*EXERCISE REQUIREMENTS*. The whole listing that follows is to be restated word for word, images excluded.

DATASET ENTRIES section start

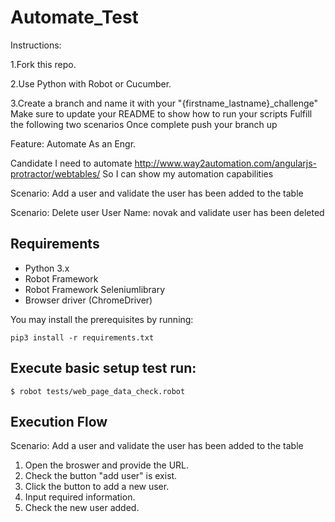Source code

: # Automate_Test
Instructions:

1.Fork this repo.

2.Use Python with Robot or Cucumber.

3.Create a branch and name it with your "{firstname_lastname}_challenge" Make sure to update your README to show how to run your scripts Fulfill the following two scenarios Once complete push your branch up

Feature: Automate As an Engr. 

Candidate I need to automate http://www.way2automation.com/angularjs-protractor/webtables/ So I can show my automation capabilities

Scenario: Add a user and validate the user has been added to the table

Scenario: Delete user User Name: novak and validate user has been deleted


## Requirements
* Python 3.x
* Robot Framework
* Robot Framework Seleniumlibrary
* Browser driver (ChromeDriver)

You may install the prerequisites by running:

    pip3 install -r requirements.txt

## Execute basic setup test run:

    $ robot tests/web_page_data_check.robot

## Execution Flow
Scenario: Add a user and validate the user has been added to the table
1. Open the broswer and provide the URL.
2. Check the button "add user" is exist.
3. Click the button to add a new user.
4. Input required information.
5. Check the new user added.
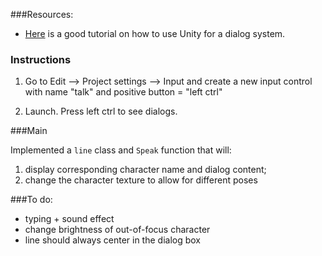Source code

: ###Resources:

* [Here](http://cgcookie.com/unity/2012/02/20/unity-script-npc-talk-system/) is a good tutorial on how to use Unity for a dialog system. 

### Instructions

1. Go to Edit --> Project settings --> Input and create a new input control with name "talk" and positive button = "left ctrl"

2. Launch. Press left ctrl to see dialogs. 

###Main

Implemented a `line` class and `Speak` function that will: 

1. display corresponding character name and dialog content; 
2. change the character texture to allow for different poses

###To do: 

* typing + sound effect
* change brightness of out-of-focus character
* line should always center in the dialog box
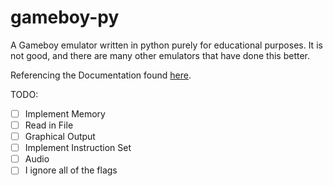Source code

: # gameboy-py
A Gameboy emulator written in python purely for educational purposes. It is not good, and there are many other emulators that have done this better.

Referencing the Documentation found [here](https://github.com/ikkentim/GBEmmy/raw/master/ref/GameBoyProgrammingManual.pdf).

TODO:
- [ ] Implement Memory
- [ ] Read in File
- [ ] Graphical Output
- [ ] Implement Instruction Set
- [ ] Audio
- [ ] I ignore all of the flags
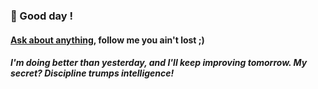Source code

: 
### 👋 Good day !
#### <a href ="mailto:amicableycot@gmail.com">Ask about anything</a>, follow me you ain't lost ;)
##### I'm doing better than yesterday, and I'll keep improving tomorrow. My secret? Discipline trumps intelligence!
<!--
**lewiskirori/lewiskirori** is a ✨ _special_ ✨ repository because its `README.md` (this file) appears on your GitHub profile.
Here are some ideas to get you started:
- 🔭 I’m currently working on ...
- 🌱 I’m currently learning ...
- 👯 I’m looking to collaborate on ...
- 🤔 I’m looking for help with ...
- 💬 Ask me about ...
- 📫 How to reach me: ...
- 😄 Pronouns: ...
- ⚡ Fun fact: ...
- ALLIED: in combination or working together with.
-         Skilled craftsmanship allied to advanced technology.
- SOftware ARchitect ASpirant: SOARAS
- ;) playful
-->
<!--#### Let's get it, <a href ="mailto:amicableycot@gmail.com">ask me about anything</a>.--> <!--<a href ="mailto:amicableycot@gmail.com">:email:</a>-->
                                                     
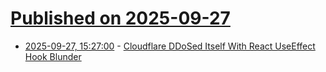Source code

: # [Published on 2025-09-27](index.md)

* [2025-09-27, 15:27:00](https://soylentnews.org/article.pl?sid=25/09/26/2326219&from=rss) - [Cloudflare DDoSed Itself With React UseEffect Hook Blunder](https://soylentnews.org/article.pl?sid=25/09/26/2326219&from=rss)
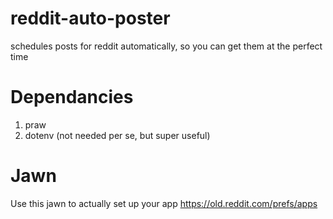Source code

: # reddit-auto-poster
schedules posts for reddit automatically, so you can get them at the perfect time 

# Dependancies 
1. praw
2. dotenv (not needed per se, but super useful)

# Jawn 
Use this jawn to actually set up your app https://old.reddit.com/prefs/apps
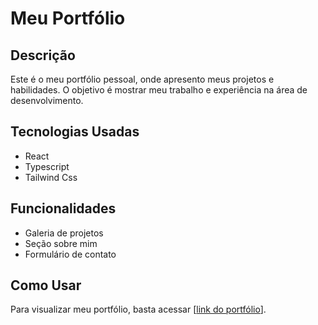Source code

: # Meu Portfólio

## Descrição
Este é o meu portfólio pessoal, onde apresento meus projetos e habilidades. O objetivo é mostrar meu trabalho e experiência na área de desenvolvimento.

## Tecnologias Usadas
- React
- Typescript
- Tailwind Css

## Funcionalidades
- Galeria de projetos
- Seção sobre mim
- Formulário de contato

## Como Usar
Para visualizar meu portfólio, basta acessar [[link do portfólio](https://pauldev-ten.vercel.app/)].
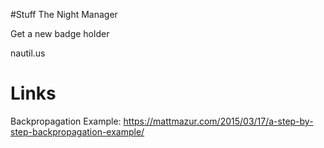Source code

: #Stuff
The Night Manager

Get a new badge holder

nautil.us

# Links
Backpropagation Example: https://mattmazur.com/2015/03/17/a-step-by-step-backpropagation-example/
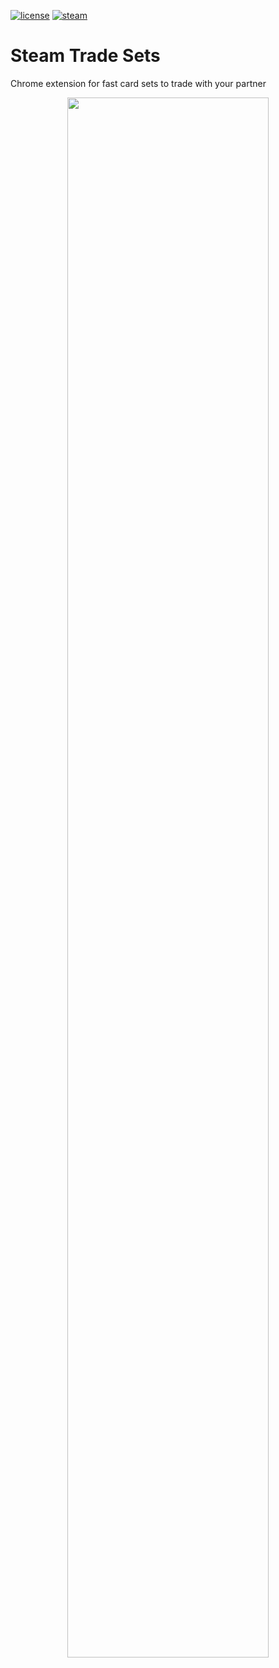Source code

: [![license](https://img.shields.io/npm/l/steam-market-manager.svg?style=flat-square)](https://github.com/SeJIya/Steam-Trade-Sets/blob/master/LICENSE)
[![steam](https://img.shields.io/badge/steam-donate-green.svg?style=flat-square)](https://steamcommunity.com/tradeoffer/new/?partner=54149780&token=svR3dNOY)

# Steam Trade Sets
Chrome extension for fast card sets to trade with your partner
<p align="center">
  <img width="80%" height="80%" src="https://github.com/SeJIya/Steam-Trade-Sets/blob/master/img/trade,gif">
</p>
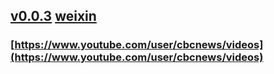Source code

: ## [v0.0.3](https://github.com/littleflute/cbcnews/edit/master/README.md) [weixin](https://github.com/littleflute/weixin)
### [https://www.youtube.com/user/cbcnews/videos](https://www.youtube.com/user/cbcnews/videos)
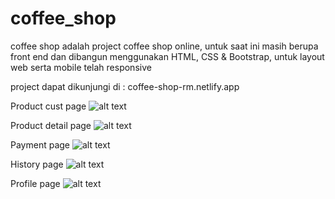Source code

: # coffee_shop 
coffee shop adalah project coffee shop online, untuk saat ini masih berupa front end dan dibangun menggunakan HTML, CSS & Bootstrap, untuk layout web serta mobile telah responsive

project dapat dikunjungi di :
coffee-shop-rm.netlify.app

Product cust page
![alt text](https://i.ibb.co/fdSjv1m/screencapture-127-0-0-1-5500-2020-12-06-18-28-41.png)

Product detail page
![alt text](https://i.ibb.co/Y72R75k/screencapture-127-0-0-1-5500-product-details-html-2020-12-06-18-29-12.png)

Payment page
![alt text](https://i.ibb.co/pf6V2HS/screencapture-127-0-0-1-5500-payment-html-2020-12-06-18-29-32.png)

History page
![alt text](https://i.ibb.co/vwVFnKG/screencapture-127-0-0-1-5500-history-html-2020-12-06-18-29-58.png)

Profile page
![alt text](https://i.ibb.co/yVw7m2q/screencapture-127-0-0-1-5500-profile-html-2020-12-06-18-30-25.png)
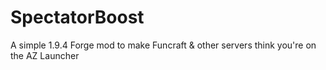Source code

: # SpectatorBoost
A simple 1.9.4 Forge mod to make Funcraft & other servers think you're on the AZ Launcher
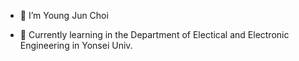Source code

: - 👋 I’m Young Jun Choi

- 🌱 Currently learning in the Department of Electical and Electronic Engineering in Yonsei Univ.


<!---
choiy4432/choiy4432 is a ✨ special ✨ repository because its `README.md` (this file) appears on your GitHub profile.
You can click the Preview link to take a look at your changes.
--->

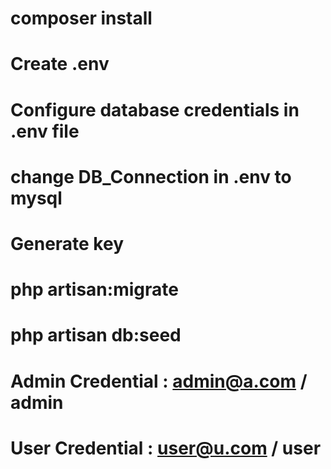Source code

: # composer install
# Create .env
# Configure database credentials in .env file
# change DB_Connection in .env to mysql
# Generate key
# php artisan:migrate
# php artisan db:seed
# Admin Credential : admin@a.com  /  admin
# User Credential  : user@u.com  / user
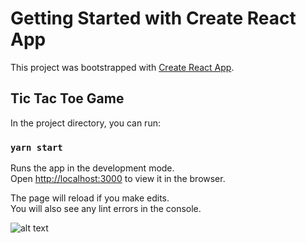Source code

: # Getting Started with Create React App

This project was bootstrapped with [Create React App](https://github.com/facebook/create-react-app).

## Tic Tac Toe Game

In the project directory, you can run:

### `yarn start`

Runs the app in the development mode.\
Open [http://localhost:3000](http://localhost:3000) to view it in the browser.

The page will reload if you make edits.\
You will also see any lint errors in the console.

![alt text](http://url/to/img.png)
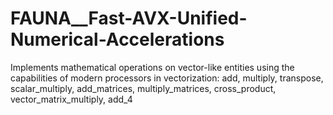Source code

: # FAUNA__Fast-AVX-Unified-Numerical-Accelerations
Implements mathematical operations on vector-like entities using the capabilities of modern processors in vectorization: add, multiply, transpose, scalar_multiply, add_matrices, multiply_matrices, cross_product, vector_matrix_multiply, add_4
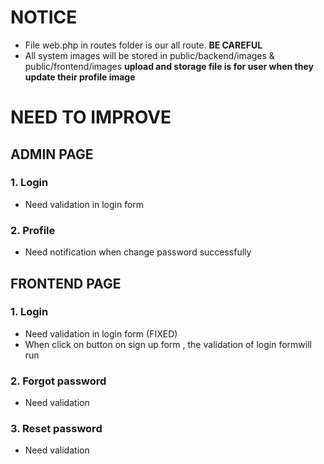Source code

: # NOTICE 
- File web.php in routes folder is our all route. **BE CAREFUL**
- All system images will be stored in public/backend/images & public/frontend/images **upload and storage file is for user when they update their profile image**
# NEED TO IMPROVE
## ADMIN PAGE
### 1. Login 
- Need validation in login form

### 2. Profile
- Need notification when change password successfully 


## FRONTEND PAGE
### 1. Login
- Need validation in login form (FIXED)
- When click on button on sign up form , the validation of login formwill run

### 2. Forgot password
- Need validation 

### 3. Reset password
- Need validation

DATASET ENTRIES section end

*RESULT OF THIS TASK*.
Source code

: # Automate_Test
Instructions:

1.Fork this repo.

2.Use Python with Robot or Cucumber.

3.Create a branch and name it with your "{firstname_lastname}_challenge" Make sure to update your README to show how to run your scripts Fulfill the following two scenarios Once complete push your branch up

Feature: Automate As an Engr. 

Candidate I need to automate http://www.way2automation.com/angularjs-protractor/webtables/ So I can show my automation capabilities

Scenario: Add a user and validate the user has been added to the table

Scenario: Delete user User Name: novak and validate user has been deleted


## Requirements
* Python 3.x
* Robot Framework
* Robot Framework Seleniumlibrary
* Browser driver (ChromeDriver)

You may install the prerequisites by running:

    pip3 install -r requirements.txt

## Execute basic setup test run:

    $ robot tests/web_page_data_check.robot

## Execution Flow
Scenario: Add a user and validate the user has been added to the table
1. Open the broswer and provide the URL.
2. Check the button "add user" is exist.
3. Click the button to add a new user.
4. Input required information.
5. Check the new user added.
Source code

: ###Resources:

* [Here](http://cgcookie.com/unity/2012/02/20/unity-script-npc-talk-system/) is a good tutorial on how to use Unity for a dialog system. 

### Instructions

1. Go to Edit --> Project settings --> Input and create a new input control with name "talk" and positive button = "left ctrl"

2. Launch. Press left ctrl to see dialogs. 

###Main

Implemented a `line` class and `Speak` function that will: 

1. display corresponding character name and dialog content; 
2. change the character texture to allow for different poses

###To do: 

* typing + sound effect
* change brightness of out-of-focus character
* line should always center in the dialog box
Source code

: # gameboy-py
A Gameboy emulator written in python purely for educational purposes. It is not good, and there are many other emulators that have done this better.

Referencing the Documentation found [here](https://github.com/ikkentim/GBEmmy/raw/master/ref/GameBoyProgrammingManual.pdf).

TODO:
- [ ] Implement Memory
- [ ] Read in File
- [ ] Graphical Output
- [ ] Implement Instruction Set
- [ ] Audio
- [ ] I ignore all of the flags
Source code

: 
### 👋 Good day !
#### <a href ="mailto:amicableycot@gmail.com">Ask about anything</a>, follow me you ain't lost ;)
##### I'm doing better than yesterday, and I'll keep improving tomorrow. My secret? Discipline trumps intelligence!
<!--
**lewiskirori/lewiskirori** is a ✨ _special_ ✨ repository because its `README.md` (this file) appears on your GitHub profile.
Here are some ideas to get you started:
- 🔭 I’m currently working on ...
- 🌱 I’m currently learning ...
- 👯 I’m looking to collaborate on ...
- 🤔 I’m looking for help with ...
- 💬 Ask me about ...
- 📫 How to reach me: ...
- 😄 Pronouns: ...
- ⚡ Fun fact: ...
- ALLIED: in combination or working together with.
-         Skilled craftsmanship allied to advanced technology.
- SOftware ARchitect ASpirant: SOARAS
- ;) playful
-->
<!--#### Let's get it, <a href ="mailto:amicableycot@gmail.com">ask me about anything</a>.--> <!--<a href ="mailto:amicableycot@gmail.com">:email:</a>-->
                                                     
Source code

: # [Published on 2025-09-27](index.md)

* [2025-09-27, 15:27:00](https://soylentnews.org/article.pl?sid=25/09/26/2326219&from=rss) - [Cloudflare DDoSed Itself With React UseEffect Hook Blunder](https://soylentnews.org/article.pl?sid=25/09/26/2326219&from=rss)
Source code

: # reddit-auto-poster
schedules posts for reddit automatically, so you can get them at the perfect time 

# Dependancies 
1. praw
2. dotenv (not needed per se, but super useful)

# Jawn 
Use this jawn to actually set up your app https://old.reddit.com/prefs/apps
Source code

: # Meu Portfólio

## Descrição
Este é o meu portfólio pessoal, onde apresento meus projetos e habilidades. O objetivo é mostrar meu trabalho e experiência na área de desenvolvimento.

## Tecnologias Usadas
- React
- Typescript
- Tailwind Css

## Funcionalidades
- Galeria de projetos
- Seção sobre mim
- Formulário de contato

## Como Usar
Para visualizar meu portfólio, basta acessar [[link do portfólio](https://pauldev-ten.vercel.app/)].
Source code

: #Stuff
The Night Manager

Get a new badge holder

nautil.us

# Links
Backpropagation Example: https://mattmazur.com/2015/03/17/a-step-by-step-backpropagation-example/
Source code

: [![license](https://img.shields.io/npm/l/steam-market-manager.svg?style=flat-square)](https://github.com/SeJIya/Steam-Trade-Sets/blob/master/LICENSE)
[![steam](https://img.shields.io/badge/steam-donate-green.svg?style=flat-square)](https://steamcommunity.com/tradeoffer/new/?partner=54149780&token=svR3dNOY)

# Steam Trade Sets
Chrome extension for fast card sets to trade with your partner
<p align="center">
  <img width="80%" height="80%" src="https://github.com/SeJIya/Steam-Trade-Sets/blob/master/img/trade,gif">
</p>
Source code

: ## [v0.0.3](https://github.com/littleflute/cbcnews/edit/master/README.md) [weixin](https://github.com/littleflute/weixin)
### [https://www.youtube.com/user/cbcnews/videos](https://www.youtube.com/user/cbcnews/videos)
Source code

: # coffee_shop 
coffee shop adalah project coffee shop online, untuk saat ini masih berupa front end dan dibangun menggunakan HTML, CSS & Bootstrap, untuk layout web serta mobile telah responsive

project dapat dikunjungi di :
coffee-shop-rm.netlify.app

Product cust page
![alt text](https://i.ibb.co/fdSjv1m/screencapture-127-0-0-1-5500-2020-12-06-18-28-41.png)

Product detail page
![alt text](https://i.ibb.co/Y72R75k/screencapture-127-0-0-1-5500-product-details-html-2020-12-06-18-29-12.png)

Payment page
![alt text](https://i.ibb.co/pf6V2HS/screencapture-127-0-0-1-5500-payment-html-2020-12-06-18-29-32.png)

History page
![alt text](https://i.ibb.co/vwVFnKG/screencapture-127-0-0-1-5500-history-html-2020-12-06-18-29-58.png)

Profile page
![alt text](https://i.ibb.co/yVw7m2q/screencapture-127-0-0-1-5500-profile-html-2020-12-06-18-30-25.png)
Source code

: # SpectatorBoost
A simple 1.9.4 Forge mod to make Funcraft & other servers think you're on the AZ Launcher
Source code

: - 👋 I’m Young Jun Choi

- 🌱 Currently learning in the Department of Electical and Electronic Engineering in Yonsei Univ.


<!---
choiy4432/choiy4432 is a ✨ special ✨ repository because its `README.md` (this file) appears on your GitHub profile.
You can click the Preview link to take a look at your changes.
--->

Source code

: # composer install
# Create .env
# Configure database credentials in .env file
# change DB_Connection in .env to mysql
# Generate key
# php artisan:migrate
# php artisan db:seed
# Admin Credential : admin@a.com  /  admin
# User Credential  : user@u.com  / user
Source code

: # Getting Started with Create React App

This project was bootstrapped with [Create React App](https://github.com/facebook/create-react-app).

## Tic Tac Toe Game

In the project directory, you can run:

### `yarn start`

Runs the app in the development mode.\
Open [http://localhost:3000](http://localhost:3000) to view it in the browser.

The page will reload if you make edits.\
You will also see any lint errors in the console.

![alt text](http://url/to/img.png)
Source code

: # FAUNA__Fast-AVX-Unified-Numerical-Accelerations
Implements mathematical operations on vector-like entities using the capabilities of modern processors in vectorization: add, multiply, transpose, scalar_multiply, add_matrices, multiply_matrices, cross_product, vector_matrix_multiply, add_4
Source code

: # NOTICE 
- File web.php in routes folder is our all route. **BE CAREFUL**
- All system images will be stored in public/backend/images & public/frontend/images **upload and storage file is for user when they update their profile image**
# NEED TO IMPROVE
## ADMIN PAGE
### 1. Login 
- Need validation in login form

### 2. Profile
- Need notification when change password successfully 


## FRONTEND PAGE
### 1. Login
- Need validation in login form (FIXED)
- When click on button on sign up form , the validation of login formwill run

### 2. Forgot password
- Need validation 

### 3. Reset password
- Need validation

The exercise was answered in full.